Not with digital media. But yes, we have, with the press. The same things were said – the press is too powerful, it becomes the arbiter of truth etc etc. And sure enough, people want to regulate it. They want to override the press barons notion of truth with their own.
Some countries did regulate the press. Others said, it’s for the markets to decide. Private companies can print the content that keeps their readership. It’s a free transaction. Generally, the latter approach has been more successful.

Reply to  Tim Fritzley
March 21, 2018 11:34 pm

Nick Stokes;
Not with digital media. But yes, we have, with the press.
That is quite likely the most deliberately misleading comment you’ve ever made in this forum.
No single press outlet, or even chain of press outlets ever amassed anywhere near the market dominance that Google has. Not to mention that there is a substantial difference between reporting current events and being the defacto index to human knowledge. The two are not comparable. Nor is this about regulating Google. This is about Google regulating everyone else. The opportunity to abuse any such capability will inevitably be exploited. Once wrapped in the cloak of morality, there is no limit to the evil that can be done.
Your comments are sometimes informative, some times amusing, sometimes aggravating. But on this matter, words fail me. This is black and white Nick. Deciding for other people what is and isn’t true is evil, no good can come of it.

Nick Stokes
Reply to  Tim Fritzley
March 21, 2018 11:53 pm

“This is black and white Nick”
So was the press. Before TV it dominated people’s access to public affairs. And the barriers to entry for competitors were far higher than they are with internet sites. And it was very easy to see bias there.
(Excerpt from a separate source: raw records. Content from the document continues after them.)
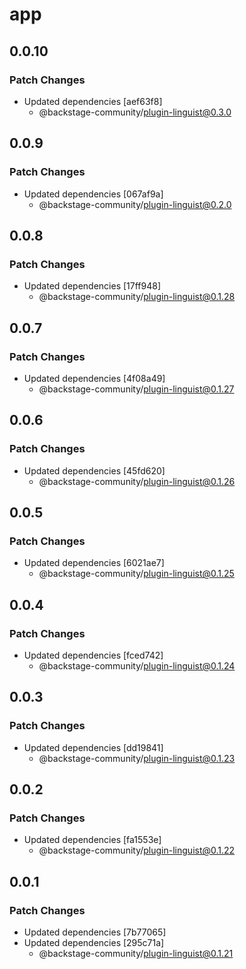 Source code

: # app

## 0.0.10

### Patch Changes

- Updated dependencies [aef63f8]
  - @backstage-community/plugin-linguist@0.3.0

## 0.0.9

### Patch Changes

- Updated dependencies [067af9a]
  - @backstage-community/plugin-linguist@0.2.0

## 0.0.8

### Patch Changes

- Updated dependencies [17ff948]
  - @backstage-community/plugin-linguist@0.1.28

## 0.0.7

### Patch Changes

- Updated dependencies [4f08a49]
  - @backstage-community/plugin-linguist@0.1.27

## 0.0.6

### Patch Changes

- Updated dependencies [45fd620]
  - @backstage-community/plugin-linguist@0.1.26

## 0.0.5

### Patch Changes

- Updated dependencies [6021ae7]
  - @backstage-community/plugin-linguist@0.1.25

## 0.0.4

### Patch Changes

- Updated dependencies [fced742]
  - @backstage-community/plugin-linguist@0.1.24

## 0.0.3

### Patch Changes

- Updated dependencies [dd19841]
  - @backstage-community/plugin-linguist@0.1.23

## 0.0.2

### Patch Changes

- Updated dependencies [fa1553e]
  - @backstage-community/plugin-linguist@0.1.22

## 0.0.1

### Patch Changes

- Updated dependencies [7b77065]
- Updated dependencies [295c71a]
  - @backstage-community/plugin-linguist@0.1.21
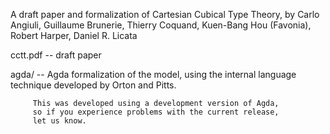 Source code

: 
A draft paper and formalization of Cartesian Cubical Type Theory, by
Carlo Angiuli, Guillaume Brunerie, Thierry Coquand, 
Kuen-Bang Hou (Favonia), Robert Harper, Daniel R. Licata

cctt.pdf -- draft paper

agda/ -- Agda formalization of the model, using the internal language
         technique developed by Orton and Pitts.

         This was developed using a development version of Agda,
         so if you experience problems with the current release,
         let us know.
Many papers were explicitly partisan. Still, this was generally left to the papers, as businesses, to sort out with their customers.

Reply to  Tim Fritzley
March 22, 2018 12:12 am

Nick Stokes;
So was the press.
What single press outlet EVER had more market share than ALL other press outlets combined on a global basis? Not comparable Nick and you know it. You’ve descended from endorsing some of the worst science on the planet to advocating for evil. Press outlets that abuse their position should rightfully be called to task by public outcry. Google a thousand times more.

Reply to  Tim Fritzley
March 22, 2018 12:17 am

Nick Stokes;
and the barriers to entry for competitors were far higher than they are with internet sites.
This isn’t about internet sites. This is about search engines, one of which has more market share than all others combined. There are millions of internet sites, only a small handful of significant search engines. The barrier to putting up a web site is minuscule. The barrier to meaningfully entering the search engine space is so big that not even Microsoft can overcome it.
The manner in which you blatantly twist the narrative saddens and frankly, sickens me. You should be ashamed of yourself.

Nick Stokes
Reply to  Tim Fritzley
March 22, 2018 2:09 am

“The manner in which you blatantly twist the narrative saddens and frankly, sickens me”
I straighten the narrative.
” The barrier to meaningfully entering the search engine space is so big that not even Microsoft can overcome it.”
Not true.
“As of November 2015, Bing is the second largest desktop search engine in the US, with a query volume of 20.9%, behind Google on 63.9%.”
Wiki gives here a list of 14 general current search engines, of which four are Chinese.
In the heyday of the press, it operated locally. Many cities and regions had just one or two newspapers, often owned by a chain such as Hearst. Competitors to Google can be accessed worldwide.

MarkW
Reply to  Tim Fritzley
March 22, 2018 7:10 am

As always, filtering is good, so long as the stuff I disagree with is the stuff being suppressed.

Reply to  Tim Fritzley
March 22, 2018 8:51 am

Nick Stokes;
I straighten the narrative.
What you do is sell out your fellow human beings.
As of November 2015, Bing is the second largest desktop search engine in the US, with a query volume of 20.9%, behind Google on 63.9%
Kinda proves my point. Two search engines between them have just shy of 85% of the traffic. Why? BECAUSE THE BARRIER TO ENTRY IS MASSIVE. Google has more than everyone else COMBINED. Not even Microsoft can be characterized as a true rival. At only 21% they don’t have the power to shape public opinion, Google does.
You continue to blather on about the press, which has nothing to do with this discussion. You complain about regulating when I never said anything about regulating. You tried to equate putting up a web site with putting up a search engine. Everything about your responses is suggestive of a well paid troll. You constantly inject irrelevant and misleading information into the discussion, put words in other people’s mouths, and you seem to spend an inordinate amount of time doing it.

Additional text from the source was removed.